## Supplied data

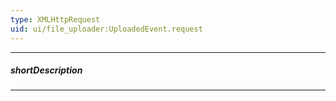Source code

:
 ```yaml
---
type: XMLHttpRequest
uid: ui/file_uploader:UploadedEvent.request
---
```

---
##### shortDescription
<!-- Description goes here -->

---
<!-- Description goes here -->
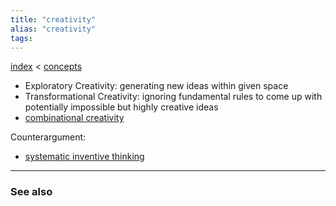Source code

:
```yaml
---
title: "creativity"
alias: "creativity"
tags: 
---
```


[index](/.md) < [concepts](1-concepts.md)

- Exploratory Creativity: generating new ideas within given space
- Transformational Creativity: ignoring fundamental rules to come up with potentially impossible but highly creative ideas
- [combinational creativity](combinational-creativity.md)


Counterargument: 
- [systematic inventive thinking](systematic-inventive-thinking.md)

-------------
### See also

## Action item
Each line of the material that contains the string "ideas" has to be copied out.

## Solution
- Exploratory Creativity: generating new ideas within given space
- Transformational Creativity: ignoring fundamental rules to come up with potentially impossible but highly creative ideas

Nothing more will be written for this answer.